Sn vacancies in photorefractive Sn2P2S6 crystals: An electron paramagnetic resonance study of an optically active hole trap

Electron paramagnetic resonance (EPR) is used to identify the singly ionized charge state of the Sn vacancy (V-Sn(-)) in single crystals of Sn2P2S6 (often referred to as SPS). These vacancies, acting as a hole trap, are expected to be important participants in the photorefractive effect observed in undoped SPS crystals. In as-grown crystals, the Sn vacancies are doubly ionized (V-Sn(-)) with no unpaired spins. They are then converted to a stable EPR-active state when an electron is removed (i.e., a hole is trapped) during an illumination below 100K with 633 nm laser light. The resulting EPR spectrum has g-matrix principal values of 2.0079, 2.0231, and 1.9717. There are resolved hyperfine interactions with two P neighbors and one Sn neighbor.
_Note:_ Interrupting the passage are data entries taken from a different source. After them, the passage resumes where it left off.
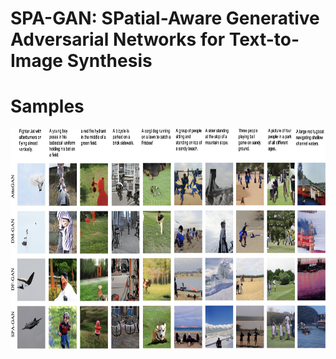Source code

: # SPA-GAN: SPatial-Aware Generative Adversarial Networks for Text-to-Image Synthesis


# Samples
<img src="results.jpeg" width="770px" height="352px"/>



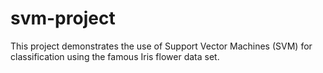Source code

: # svm-project
This project demonstrates the use of Support Vector Machines (SVM) for classification using the famous Iris flower data set.
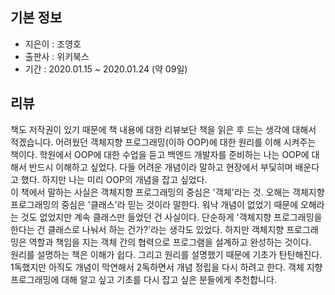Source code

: ## 기본 정보
- 지은이 : 조영호
- 출판사 : 위키북스
- 기간 : 2020.01.15 ~ 2020.01.24 (약 09일)

## 리뷰
책도 저작권이 있기 때문에 책 내용에 대한 리뷰보단 책을 읽은 후 드는 생각에 대해서 적겠습니다.
어려웠던 객체지향 프로그래밍(이하 OOP)에 대한 원리를 이해 시켜주는 책이다. 학원에서 OOP에 대한 수업을 듣고 백엔드 개발자를 준비하는 나는 OOP에 대해서 반드시 이해하고 싶었다. 다들 어려운 개념이라 말하고 현장에서 부딫히며 배운다고 했다. 하지만 나는 미리 OOP의 개념을 잡고 싶었다.<br>
이 책에서 말하는 사실은 객체지향 프로그래밍의 중심은 '객체'라는 것. 오해는 객체지향 프로그래밍의 중심은 '클래스'라 믿는 것이라 말한다. 워낙 개념이 없었기 때문에 오해라는 것도 없었지만 계속 클래스만 들었던 건 사실이다. 단순하게 '객체지향 프로그래밍을 한다는 건 클래스로 나눠서 하는 건가?'라는 생각도 있었다. 하지만 객체지향 프로그래밍은 역할과 책임을 지는 객체 간의 협력으로 프로그램을 설계하고 완성하는 것이다.<br>
원리를 설명하는 책은 이해가 쉽다. 그리고 원리를 설명했기 때문에 기초가 탄탄해진다. 1독했지만 아직도 개념이 막연해서 2독하면서 개념 정립을 다시 하려고 한다. 객체 지향 프로그래밍에 대해 알고 싶고 기초를 다시 잡고 싶은 분들에게 추천합니다.
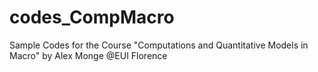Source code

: # codes_CompMacro
Sample Codes for the Course "Computations and Quantitative Models in Macro" by Alex Monge @EUI Florence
The isotropic portions of these hyperfine matrices are 167 and 79 MHz for the two P-31 neighbors and 8504 MHz for the one Sn neighbor (this latter value is the average for Sn-117 and Sn-119). These V-Sn(-) vacancies are shallow acceptors with the hole occupying a diffuse wave function that overlaps the neighboring Sn2+ ion and (P2S6)(4-) anionic unit. Using a general-order kinetics approach, an analysis of isothermal decay curves of the V-Sn(-) EPR spectrum in the 107-115 K region gives an activation energy of 283 meV. Published by AIP Publishing.